Online Ad Allocation with Predictions

Authors: Fabian Spaeh, Alina Ene

NeurIPS 2023 | Conference PDF | Archive PDF | Plain Text | LLM Run Details

Reproducibility Variable Result LLM Response
Research Type Experimental We experimentally evaluate our algorithm on synthetic and real-world data on a wide range of predictions.
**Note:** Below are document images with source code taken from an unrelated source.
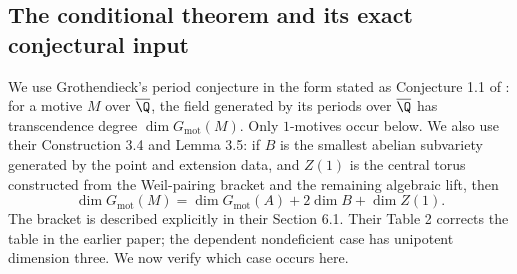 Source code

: \subsection{The conditional theorem and its exact conjectural input}

We use Grothendieck's period conjecture in the form stated as
Conjecture 1.1 of \citet{bertolin2022}: for a motive $M$ over
$\overline\Q$, the field generated by its periods over
$\overline\Q$ has transcendence degree $\dim G_{\mathrm{mot}}(M)$.
Only $1$-motives occur below. We also use their Construction 3.4
and Lemma 3.5: if $B$ is the smallest abelian subvariety
generated by the point and extension data, and $Z(1)$ is the
central torus constructed from the Weil-pairing bracket and
the remaining algebraic lift, then
\begin{equation}\label{ari:eq:cp-MTdim}
 \dim G_{\mathrm{mot}}(M)
 =\dim G_{\mathrm{mot}}(A)+2\dim B+\dim Z(1).
\end{equation}
The bracket is described explicitly in their Section 6.1.
Their Table 2 corrects the table in the earlier paper; the
dependent nondeficient case has unipotent dimension three.
We now verify which case occurs here.

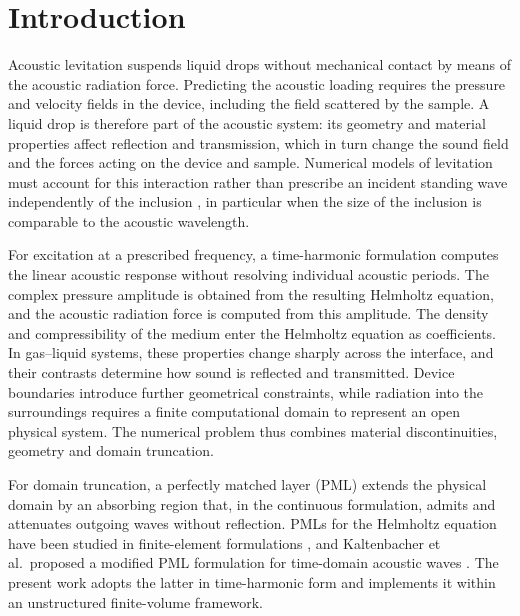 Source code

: \documentclass[final,12pt,nopreprintline,longtitle]{elsarticle}
\begin{document}
\linenumbers

\section{Introduction}
\label{sec:intro}

Acoustic levitation suspends liquid drops without mechanical contact by means
of the acoustic radiation force.  Predicting the acoustic loading requires the
pressure and velocity fields in the device, including the field scattered by
the sample.  A liquid drop is therefore part of the acoustic system: its
geometry and material properties affect reflection and transmission, which in
turn change the sound field and the forces acting on the device and sample.
Numerical models of levitation must account for this interaction rather than
prescribe an incident standing wave independently of the inclusion
\cite{andrade2019numerical}, in particular when the size of the inclusion is
comparable to the acoustic wavelength.

For excitation at a prescribed frequency, a time-harmonic formulation computes
the linear acoustic response without resolving individual acoustic periods.
The complex pressure amplitude is obtained from the resulting Helmholtz
equation, and the acoustic radiation force is computed from this amplitude.
The density and compressibility of the medium enter the Helmholtz equation as
coefficients.  In gas--liquid systems, these properties change sharply across
the interface, and their contrasts determine how sound is reflected and
transmitted.  Device boundaries introduce further geometrical constraints,
while radiation into the surroundings requires a finite computational domain
to represent an open physical system.  The numerical problem thus combines
material discontinuities, geometry and domain truncation.

For domain truncation, a perfectly matched layer (PML) extends the physical
domain by an absorbing region that, in the continuous formulation, admits and
attenuates outgoing waves without reflection.  PMLs for the
Helmholtz equation have been studied in finite-element formulations
\cite{Harari2000,Bermudez2007}, and Kaltenbacher et al.\ proposed a modified
PML formulation for time-domain acoustic waves
\cite{Kaltenbacher2013modified}.  The present work adopts the latter in
time-harmonic form and implements it within an unstructured finite-volume
framework.
\end{document}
Our algorithm is consistently outperforming the worst-case algorithm without predictions.
Researcher Affiliation Academia Fabian Spaeh Department of Computer Science Boston University fspaeh@bu.edu Alina Ene Department of Computer Science Boston University aene@bu.edu
Pseudocode Yes Algorithm 1 Exponential Averaging with Predictions
Open Source Code No The paper does not provide any statement or link regarding the public availability of its source code.
Open Datasets Yes We generate two instances for Display Ads based on the real-word datasets i Pin You (Zhang et al., 2014) and Yahoo (Yahoo, 2011).
Dataset Splits No The paper does not specify explicit training, validation, or test dataset splits (e.g., percentages or sample counts) for reproducibility, as the problem is online with impressions arriving sequentially.
Hardware Specification No The paper does not provide specific details about the hardware (e.g., CPU, GPU models, memory) used for running the experiments.
Software Dependencies No The paper does not specify software dependencies with version numbers (e.g., Python, PyTorch, specific solver versions) needed to replicate the experiments.
Experiment Setup Yes For each predictor, we show the consistency (left) and robustness (right) for varying α. Figure 4 shows results for α = 5 with predictions of different quality, as described in the figure caption. We vary the sample fraction ϵ [0, 1] for the dual base algorithm and p [0, 1] for random and biased corruptions. We use synthetic data with 12 advertisers and 2000 impressions of 10 types, where we report the same quantities as in Figure 3. We assume a constant budget for each advertiser of 10 impressions as it makes for an interesting instance.